How do you feel about the role zoos play in protecting threatened species?

The new Gorilla Forest exhibit at Como zoo opens today and will be home to seven gorillas, six of which are new to the zoo. The $11 million redesign includes what is said to be the largest all-mesh enclosure in North America. The changes to the exhibit exceed the requirements for holding, exhibiting and managing the gorillas under the Association of Zoos and Aquariums and the United States Department of Agriculture.

With natural habitats for animals like gorillas being destroyed by construction and development from humans, there is controversy about how conservation should be addressed. Some believe keeping animals in zoos is a way to prevent extinction, while others have major grievances about the unnatural living conditions within zoos and argue for the preservation of natural habitats abroad.

The Capital Animals’ Protection Society voices strong opposition to animal captivity and is working to eliminate zoos in the UK.

“We maintain that zoos deliver a misleading, and damaging message by implying (both implicitly and explicitly) that captivity is beneficial to the cause of species conservation and that visitors are able to witness “wildlife” first-hand in the zoo environment. This message directly contradicts that of many leading experts in the field of conservation and the overwhelming body of evidence that demonstrates that species can be conserved only as part of their entire ecosystem; that is, habitat conservation is the only way in which effective conservation can be realized.”

The Smithsonian National Zoological Park website states that all subspecies of gorilla are endangered and the six gorillas at the National Zoo are managed under a “Species Survival Plan” where they have successfully bred the animals.
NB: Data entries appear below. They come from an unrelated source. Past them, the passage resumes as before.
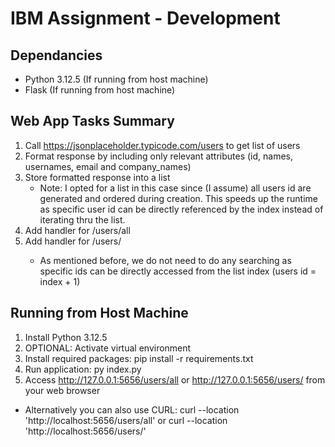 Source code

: # IBM Assignment - Development 
## Dependancies
- Python 3.12.5 (If running from host machine)
- Flask (If running from host machine)
## Web App Tasks Summary
1. Call https://jsonplaceholder.typicode.com/users to get list of users
2. Format response by including only relevant attributes (id, names, usernames, email and company_names)
3. Store formatted response into a list
   - Note: I opted for a list in this case since (I assume) all users id are generated and ordered during creation. This speeds up the runtime as specific user id can be directly referenced by the index instead of iterating thru the list.
4. Add handler for /users/all
5. Add handler for /users/<id>
   - As mentioned before, we do not need to do any searching as specific ids can be directly accessed from the list index (users id = index + 1)
## Running from Host Machine
1. Install Python 3.12.5
2. OPTIONAL: Activate virtual environment
3. Install required packages: pip install -r requirements.txt
4. Run application: py index.py
5. Access http://127.0.0.1:5656/users/all or http://127.0.0.1:5656/users/<id> from your web browser
  - Alternatively you can also use CURL: curl --location 'http://localhost:5656/users/all' or curl --location 'http://localhost:5656/users/<id>'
Today’s Question: How do you feel about the role zoos play in protecting threatened species?

  • reggie

    I agree with the quoted statement from the Animal Protection Society: habitat preservation is the best (maybe only) conservation strategy. Unfortunately, we humans have crossed that Rubicon, and we continue to gobble up the habitats of many species to extract resources for our own. Eventually, the planet will correct this imbalance.

    As for zoos and gorillas: zoos are certainly run and staffed by people who believe the work they do helps better understand and protect the animals in their care, but they are paid-for by making them circuses for the rest of us. If zoos get us out from behind our screens and into places that let us see and think differently about all facets of the natural world, that alone makes them worthwhile. I don’t know if they ultimately have much effect on the protection of gorillas, but they might just provide a little protection from ourselves.

  • Steve the Cynic

    If the existence of zoos becomes an excuse for not preserving natural habitat, they do more harm than good. If they work to educate the public on the importance of natural habitat to the critters we share this planet with, they serve a good purpose.

  • James

    Its like peeing in the ocean. It barely postpones the inevitable.

  • Jim G

    Zoos are important. We can’t bring civilization to the planet’s wild areas without destroying them. It’s also the only way urban kids can learn about, see, and smell living wild creatures that they are increasingly isolated from.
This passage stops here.